▶ _Collected data_
◆ ◆ ◆ ◆

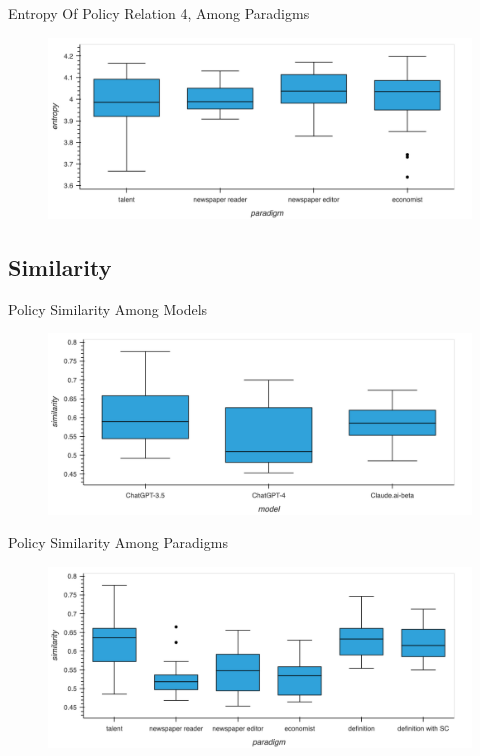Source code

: \documentclass[12pt]{beamer}
\begin{document}
\begin{frame}{Entropy Of Policy Relation 4, Among Paradigms}
\begin{figure}[H]
\centering
\includegraphics[width=11.5cm]{Figures/fig22.png}
\end{figure}
\end{frame}


\subsection{Similarity}
\begin{frame}{Policy Similarity Among Models}
\begin{figure}[H]
\centering
\includegraphics[width=11.5cm]{Figures/fig23.png}
\end{figure}
\end{frame}


\begin{frame}{Policy Similarity Among Paradigms}
\begin{figure}[H]
\centering
\includegraphics[width=11.5cm]{Figures/fig24.png}
\end{figure}
\end{frame}
\end{document}
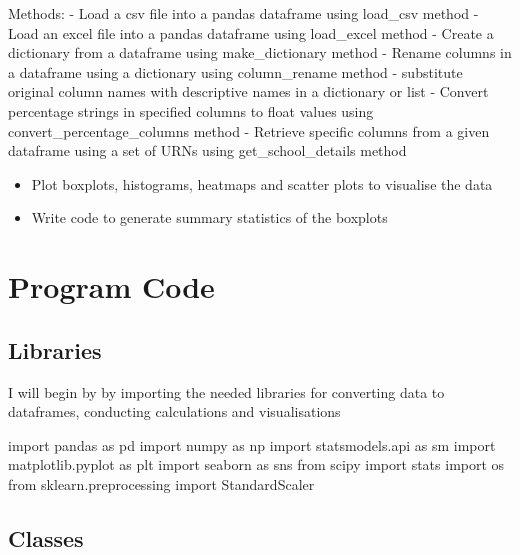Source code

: \documentclass[
  letterpaper,
  DIV=11,
  numbers=noendperiod]{scrartcl}
\newenvironment{Shaded}{\begin{snugshade}}{\end{snugshade}}
\newcommand{\ImportTok}[1]{\textcolor[rgb]{0.00,0.46,0.62}{#1}}
\newcommand{\NormalTok}[1]{\textcolor[rgb]{0.00,0.23,0.31}{#1}}
\providecommand{\tightlist}{%
  \setlength{\itemsep}{0pt}\setlength{\parskip}{0pt}}\usepackage{longtable,booktabs,array}
\begin{document}
Methods: - Load a csv file into a pandas dataframe using load\_csv
method - Load an excel file into a pandas dataframe using load\_excel
method - Create a dictionary from a dataframe using make\_dictionary
method - Rename columns in a dataframe using a dictionary using
column\_rename method - substitute original column names with
descriptive names in a dictionary or list - Convert percentage strings
in specified columns to float values using convert\_percentage\_columns
method - Retrieve specific columns from a given dataframe using a set of
URNs using get\_school\_details method

\begin{itemize}
\tightlist
\item
  Plot boxplots, histograms, heatmaps and scatter plots to visualise the
  data
\item
  Write code to generate summary statistics of the boxplots
\end{itemize}

\section{Program Code}\label{program-code}

\subsection{Libraries}\label{libraries}

I will begin by by importing the needed libraries for converting data to
dataframes, conducting calculations and visualisations

\begin{Shaded}
\begin{Highlighting}[]
\ImportTok{import}\NormalTok{ pandas }\ImportTok{as}\NormalTok{ pd}
\ImportTok{import}\NormalTok{ numpy }\ImportTok{as}\NormalTok{ np}
\ImportTok{import}\NormalTok{ statsmodels.api }\ImportTok{as}\NormalTok{ sm }
\ImportTok{import}\NormalTok{ matplotlib.pyplot }\ImportTok{as}\NormalTok{ plt}
\ImportTok{import}\NormalTok{ seaborn }\ImportTok{as}\NormalTok{ sns}
\ImportTok{from}\NormalTok{ scipy }\ImportTok{import}\NormalTok{ stats}
\ImportTok{import}\NormalTok{ os}
\ImportTok{from}\NormalTok{ sklearn.preprocessing }\ImportTok{import}\NormalTok{ StandardScaler }
\end{Highlighting}
\end{Shaded}

\subsection{Classes}\label{classes}
\end{document}
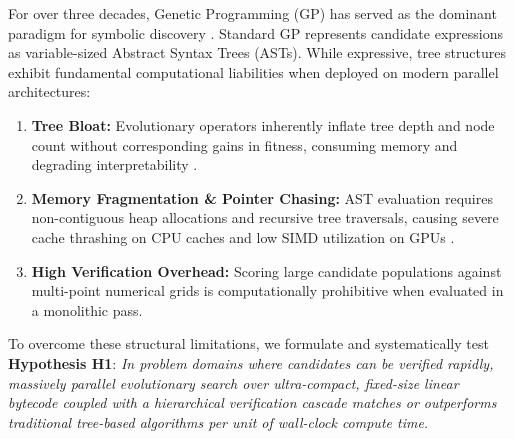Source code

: \documentclass[11pt,a4paper]{article}
\begin{document}
For over three decades, Genetic Programming (GP) has served as the dominant paradigm for symbolic discovery \cite{koza1992genetic, poli2008field}. Standard GP represents candidate expressions as variable-sized Abstract Syntax Trees (ASTs). While expressive, tree structures exhibit fundamental computational liabilities when deployed on modern parallel architectures:
\begin{enumerate}
    \item \textbf{Tree Bloat:} Evolutionary operators inherently inflate tree depth and node count without corresponding gains in fitness, consuming memory and degrading interpretability \cite{poli2008field}.
    \item \textbf{Memory Fragmentation \& Pointer Chasing:} AST evaluation requires non-contiguous heap allocations and recursive tree traversals, causing severe cache thrashing on CPU caches and low SIMD utilization on GPUs \cite{langdon2008simd}.
    \item \textbf{High Verification Overhead:} Scoring large candidate populations against multi-point numerical grids is computationally prohibitive when evaluated in a monolithic pass.
\end{enumerate}

To overcome these structural limitations, we formulate and systematically test \textbf{Hypothesis H1}: \textit{In problem domains where candidates can be verified rapidly, massively parallel evolutionary search over ultra-compact, fixed-size linear bytecode coupled with a hierarchical verification cascade matches or outperforms traditional tree-based algorithms per unit of wall-clock compute time.}
\end{document}

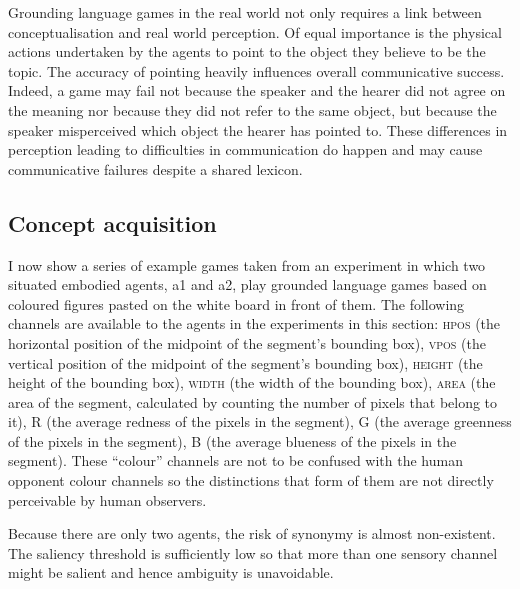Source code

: Grounding language games in the real world
not only requires a link between conceptualisation
and real world perception. Of equal importance is the physical
actions undertaken by the agents to point to the object they 
believe to be the topic. The accuracy of pointing
heavily influences overall communicative success. Indeed, a
game may fail not because
the speaker and the hearer did not agree on the meaning
nor because they did not refer to the same object, but because the 
speaker misperceived which object the hearer has pointed to. 
These differences in perception leading to difficulties
in communication do happen and may 
cause communicative failures despite a shared lexicon. 

\subsection{Concept acquisition}

I now show a series of example games taken from 
an experiment in which two situated embodied agents,
{\bfshape a1} and {\bfshape a2}, play grounded language games based on 
coloured figures pasted on the white board in front
of them. The following channels are available to the agents 
in the experiments in this section: 
\textsc{hpos} (the horizontal position of the midpoint 
of the segment's bounding box), 
\textsc{vpos} (the vertical position of the midpoint of the segment's 
bounding box), \textsc{height} (the height of the bounding box), 
\textsc{width} (the width of the bounding box), \textsc{area}
(the area of the segment, calculated
by counting the number of pixels that belong to it), 
R (the average redness of the pixels in the segment), 
G (the average greenness of the pixels in the segment), 
B (the average blueness of the pixels in the segment). 
These ``colour'' channels are not to be confused with the 
human opponent colour channels so the distinctions 
that form of them are not directly perceivable by 
human observers.

Because there are only two agents, the 
risk of synonymy is almost non-existent. The saliency 
threshold is sufficiently low so that more than one
sensory channel might be salient and hence ambiguity
is unavoidable.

◆ ◆ ◆ ◆

▶ _WHAT YOU ARE ASKED TO DO_
Where a line in the records above contains the string "subsection", copy that line.

▶ _ANSWER BOX_
\subsection{Similarity}
\subsection{Libraries}\label{libraries}
\subsection{Classes}\label{classes}
\subsection{Concept acquisition}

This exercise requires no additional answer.